What the task asks: The entire listing below is to be written out exactly, minus the pictures.

▬▬▬

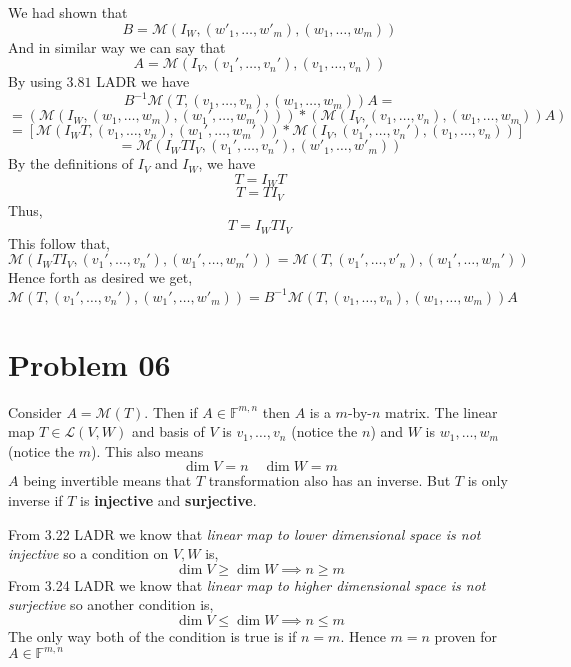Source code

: \documentclass[letter]{article}
\begin{document}
We had shown that 
\[
B = \mathcal M (I_W, (w'_1, \ldots,  w'_m), (w_1, \ldots, w_m)) 
\]
And in similar way we can say that 
\[
A = \mathcal M 
\left(
I_V , 
(v_1', \ldots, v_n'), 
(v_1 ,\ldots, v_n)
\right)
\] 
By using $3.81$ LADR we have 
\[
B^{-1} \mathcal M 
(
T, 
(v_1, \ldots, v_n), 
(w_1, \ldots, w_m)
) A = \]\[= 
(\mathcal M 
\left(I_W, (w_1, \ldots, w_m), (w_1', \ldots, w_m')\right)
) * 
(\mathcal M 
\left(I_V, (v_1, \ldots, v_n), (w_1, \ldots, w_m)\right)
A)  
\] 
 \[
 = [ 
\mathcal M 
(
I_W T, 
\left(v_1 ,\ldots, v_n\right) , 
\left(w_1', \ldots, w_m'\right)
)
  * 
 \mathcal M 
\left(
	I_V, (v_1' ,\ldots, v_n'), 
	(v_1 ,\ldots, v_n)
\right) ]
 \] 
 \[
 = \mathcal M 
 \left(
I_W T I_V 
, 
(v_1',\ldots, v_n'), 
\left(w'_1 , \ldots, w'_m\right)
 \right)
 \] 
 By the definitions of $I_V$ and $I_W$, we have 
 \[
 T = I_W T 
 \]
 \[
 T = T I_V
 \]
 Thus,
 \[
 T = I_W T I_V
 \]
 This follow that, 
 \[
 \mathcal M 
 \left(
I_W T I_V , 
\left(v_1 ' ,\ldots, v_n'\right), 
\left(w_1' ,\ldots, w_m'\right)
 \right) 
 =
 \mathcal M 
 \left(
T, 
\left(v_1', \ldots, v'_n\right) , 
(w_1', \ldots, w_m')
 \right)
 \]
 Hence forth as desired we get,
 \[
 \mathcal M 
 \left(T,
	 (v_1', \ldots, v_n'), 
	 \left(w_1', \ldots, w'_m\right)
 \right) = 
 B^{-1} 
 \mathcal M
 \left(
T, 
(v_1, \ldots, v_n), 
\left(w_1 ,\ldots, w_m\right) 
 \right) A
 \] 
\section*{Problem 06}
Consider $A = \mathcal M (T)$. Then if $A \in \mathbb{F}^{m,n}$ then $A$ is a $m$-by-$n$ matrix. The linear map $ T \in \mathcal L (V,W)$ and basis of $V$ is $v_1 ,\ldots, v_n$ (notice the $n$) and $W$ is $w_1, \ldots, w_m$ (notice the $m$). This also means
\[
\dim V = n \quad \dim W = m
\]
$A$ being invertible means that $T$ transformation also has an inverse. But $T$ is only inverse if $T$ is \textbf{injective } and \textbf{surjective}.

From 3.22 LADR we know that \emph{linear map to lower dimensional space is not injective } so a condition on $V,W$ is,
\[
\dim V \ge \dim W \implies n \ge m
\]
From 3.24 LADR we know that \emph{linear map to higher dimensional space is not surjective} so another condition is, 
\[
\dim V \le \dim W \implies n \le m
\]
The only way both of the condition is true is if 
$n = m$. 
Hence $m = n$ proven for $A \in \mathbb{F}^{m,n}$
\end{document}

▬▬▬

Response to this exercise:
Source code

: \documentclass[letter]{article}
\begin{document}
We had shown that 
\[
B = \mathcal M (I_W, (w'_1, \ldots,  w'_m), (w_1, \ldots, w_m)) 
\]
And in similar way we can say that 
\[
A = \mathcal M 
\left(
I_V , 
(v_1', \ldots, v_n'), 
(v_1 ,\ldots, v_n)
\right)
\] 
By using $3.81$ LADR we have 
\[
B^{-1} \mathcal M 
(
T, 
(v_1, \ldots, v_n), 
(w_1, \ldots, w_m)
) A = \]\[= 
(\mathcal M 
\left(I_W, (w_1, \ldots, w_m), (w_1', \ldots, w_m')\right)
) * 
(\mathcal M 
\left(I_V, (v_1, \ldots, v_n), (w_1, \ldots, w_m)\right)
A)  
\] 
 \[
 = [ 
\mathcal M 
(
I_W T, 
\left(v_1 ,\ldots, v_n\right) , 
\left(w_1', \ldots, w_m'\right)
)
  * 
 \mathcal M 
\left(
	I_V, (v_1' ,\ldots, v_n'), 
	(v_1 ,\ldots, v_n)
\right) ]
 \] 
 \[
 = \mathcal M 
 \left(
I_W T I_V 
, 
(v_1',\ldots, v_n'), 
\left(w'_1 , \ldots, w'_m\right)
 \right)
 \] 
 By the definitions of $I_V$ and $I_W$, we have 
 \[
 T = I_W T 
 \]
 \[
 T = T I_V
 \]
 Thus,
 \[
 T = I_W T I_V
 \]
 This follow that, 
 \[
 \mathcal M 
 \left(
I_W T I_V , 
\left(v_1 ' ,\ldots, v_n'\right), 
\left(w_1' ,\ldots, w_m'\right)
 \right) 
 =
 \mathcal M 
 \left(
T, 
\left(v_1', \ldots, v'_n\right) , 
(w_1', \ldots, w_m')
 \right)
 \]
 Hence forth as desired we get,
 \[
 \mathcal M 
 \left(T,
	 (v_1', \ldots, v_n'), 
	 \left(w_1', \ldots, w'_m\right)
 \right) = 
 B^{-1} 
 \mathcal M
 \left(
T, 
(v_1, \ldots, v_n), 
\left(w_1 ,\ldots, w_m\right) 
 \right) A
 \] 
\section*{Problem 06}
Consider $A = \mathcal M (T)$. Then if $A \in \mathbb{F}^{m,n}$ then $A$ is a $m$-by-$n$ matrix. The linear map $ T \in \mathcal L (V,W)$ and basis of $V$ is $v_1 ,\ldots, v_n$ (notice the $n$) and $W$ is $w_1, \ldots, w_m$ (notice the $m$). This also means
\[
\dim V = n \quad \dim W = m
\]
$A$ being invertible means that $T$ transformation also has an inverse. But $T$ is only inverse if $T$ is \textbf{injective } and \textbf{surjective}.

From 3.22 LADR we know that \emph{linear map to lower dimensional space is not injective } so a condition on $V,W$ is,
\[
\dim V \ge \dim W \implies n \ge m
\]
From 3.24 LADR we know that \emph{linear map to higher dimensional space is not surjective} so another condition is, 
\[
\dim V \le \dim W \implies n \le m
\]
The only way both of the condition is true is if 
$n = m$. 
Hence $m = n$ proven for $A \in \mathbb{F}^{m,n}$
\end{document}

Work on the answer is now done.